I typically visit the Gonda building on the Mayo Clinic campus. The main hall is imposing and majestic, high ceilings with marble and travertine clad floors and walls, the ceiling is accented with Dale Chihuly art glass, sculptures suspended from the walls, and my personal favorite is the outdoor terraced gardens. I walk through such beauty, hoping to find healing on the tenth floor, oncology. You step off the elevator to a breathtaking view of Rochester, tall windows framing the beauty of the world around you.

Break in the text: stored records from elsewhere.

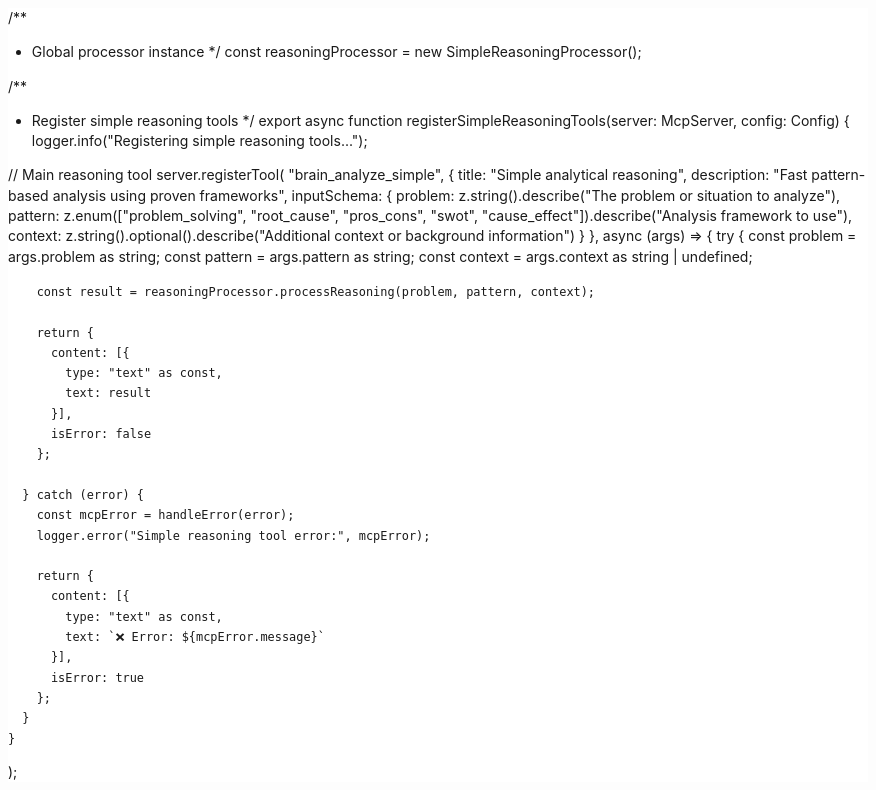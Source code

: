 /**
 * Global processor instance
 */
const reasoningProcessor = new SimpleReasoningProcessor();

/**
 * Register simple reasoning tools
 */
export async function registerSimpleReasoningTools(server: McpServer, config: Config) {
  logger.info("Registering simple reasoning tools...");

  // Main reasoning tool
  server.registerTool(
    "brain_analyze_simple",
    {
      title: "Simple analytical reasoning",
      description: "Fast pattern-based analysis using proven frameworks",
      inputSchema: {
        problem: z.string().describe("The problem or situation to analyze"),
        pattern: z.enum(["problem_solving", "root_cause", "pros_cons", "swot", "cause_effect"]).describe("Analysis framework to use"),
        context: z.string().optional().describe("Additional context or background information")
      }
    },
    async (args) => {
      try {
        const problem = args.problem as string;
        const pattern = args.pattern as string;
        const context = args.context as string | undefined;

        const result = reasoningProcessor.processReasoning(problem, pattern, context);

        return {
          content: [{
            type: "text" as const,
            text: result
          }],
          isError: false
        };

      } catch (error) {
        const mcpError = handleError(error);
        logger.error("Simple reasoning tool error:", mcpError);

        return {
          content: [{
            type: "text" as const,
            text: `❌ Error: ${mcpError.message}`
          }],
          isError: true
        };
      }
    }
  );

When I go to check into the doctors, the waiting room feels like a resort hotel check in desk, complete with wood paneling and nice furniture. The diversity of patrons and languages makes me wonder if I am actually sitting in London Heathrow waiting for my flight, rather than in Rochester, Minnesota being treated for cancer. Last week while waiting to see my oncologist I "spoke" with a woman from Saudi Arabia through my phone, as we showed each other our children whom we longed to be with; we both have four year-old boys. She was there with her sister and husband. Me with my sister and mom. I try to communicate an American hello with my eyes and a warm smile to the many women I see in a full length black burkas. There are always dignitaries of some sort being treated here, the Dali Lama was here for one of my weeks, but unfortunately I didn't see him or else I would have asked for his blessing. Although, I did speak with the body guards protecting the President of Indonesia. I asked one of the nurses how they communicate with so many people in so many different languages. She told me many of the patients have personal interpreters, or the Mayo Clinic has a phone number they call and they speak to an interpreter over the phone. Mayo is apparently in need of foreign language speakers, if any of you need a job! :)
And so, in this place of physical beauty, I seek healing. I seek a miracle. I seek strength to endure and overcome.

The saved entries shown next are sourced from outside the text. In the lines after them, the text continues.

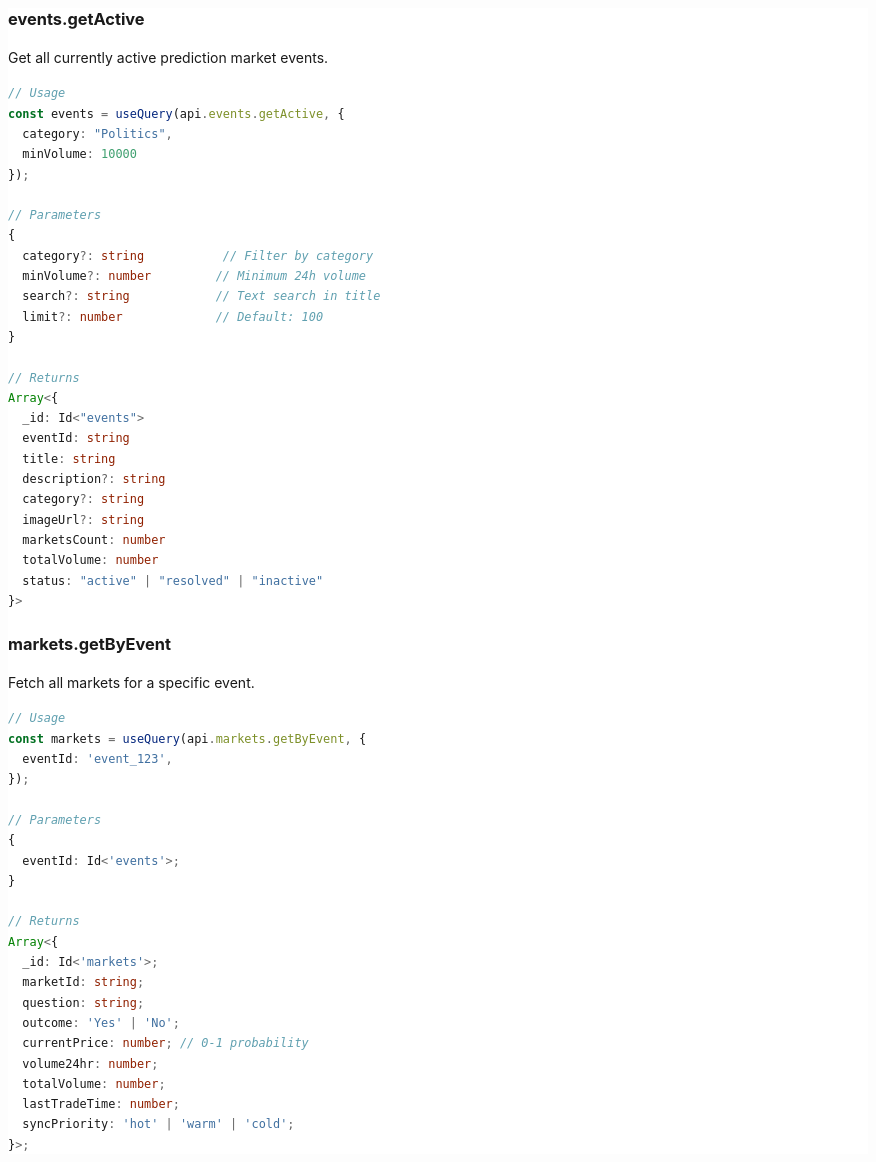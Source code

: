 ### events.getActive

Get all currently active prediction market events.

```typescript
// Usage
const events = useQuery(api.events.getActive, {
  category: "Politics",
  minVolume: 10000
});

// Parameters
{
  category?: string           // Filter by category
  minVolume?: number         // Minimum 24h volume
  search?: string            // Text search in title
  limit?: number             // Default: 100
}

// Returns
Array<{
  _id: Id<"events">
  eventId: string
  title: string
  description?: string
  category?: string
  imageUrl?: string
  marketsCount: number
  totalVolume: number
  status: "active" | "resolved" | "inactive"
}>
```

### markets.getByEvent

Fetch all markets for a specific event.

```typescript
// Usage
const markets = useQuery(api.markets.getByEvent, {
  eventId: 'event_123',
});

// Parameters
{
  eventId: Id<'events'>;
}

// Returns
Array<{
  _id: Id<'markets'>;
  marketId: string;
  question: string;
  outcome: 'Yes' | 'No';
  currentPrice: number; // 0-1 probability
  volume24hr: number;
  totalVolume: number;
  lastTradeTime: number;
  syncPriority: 'hot' | 'warm' | 'cold';
}>;
```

Saturday, October 10, 2015
Mayo – Voyage Two
Posted by Bill
Allyson returned late Thursday night from another long week of diagnostic tests, further consultations, and a modified treatment plan. “Trip Two” to the Mayo was much harder to go on and she had hard time leaving the family. My sincere thanks to Omi (Allyson’s Mom) and Sonja (Allyson’s Sister) for meeting Allyson in Rochester and for accompanying her to her appointments this week. I stayed home with our children and we welcomed Uncle Brad – or Mr. Brad if you’re Andrew - on Tuesday. We are grateful my brother Brad could come to help this week in Iowa.
The week was rather dynamic with a mixture of both good and bad news and a new treatment plan for Allyson. The good news is after an examination by the ear, nose and throat doctor, they decided no further action would be taken with the tissue in the tonsil. The tonsil will remain in an observation mode for now. They didn't find any ulcerated cancer and will follow the watch and wait mode while Allyson deals with the more serious issues of lung and brain. The other piece of good news is that Allyson's colon is free of tumors and the uptake on the PET scan was inflammation, not cancer.
So the focus for now is on the lung and the brain. The bad news is that the pulmonolgist, after consulting with the top guy at Mayo, determined because of the location and size of the tumor it is anatomically impossible for them to put a stint in her lung and drain the infection from the "obstructive" pneumonia. Despite her being on high doses of antibiotics, the infection is too big to be tackled by antibiotics alone. So, that means that Allyson will have to start radiation with pneumonia, which is higher risk because of the impact radiation has on an already weakened immune system. Additionally, they are going to start her on immunology drugs on Monday, rather than waiting until after radiation, because of the infection in her lungs. She is going to take a new drug called Keytruda. https://www.keytruda.com/ She will also be enrolled in a clinical study while she is on this drug. Next week they will determine a plan for lung radiation, hoping they can shrink the tumor enough so her lung can drain the infection. She is also having brain radiation on Wednesday. After the brain procedure “Gamma Knife," we believe the radiation on the lung tumor will start – not sure on details or timing yet.
One link I found helpful on the brain procedure:
Sonja returned to Missouri on Thursday and Omi came with Allyson to Bettendorf to five very excited grandchildren. Allyson will hopefully have a good weekend before she has to return to Mayo on Monday. She dreads these Mayo trips, leaving her kids and suffering from many pokes and prods, which is causing her some anxiety.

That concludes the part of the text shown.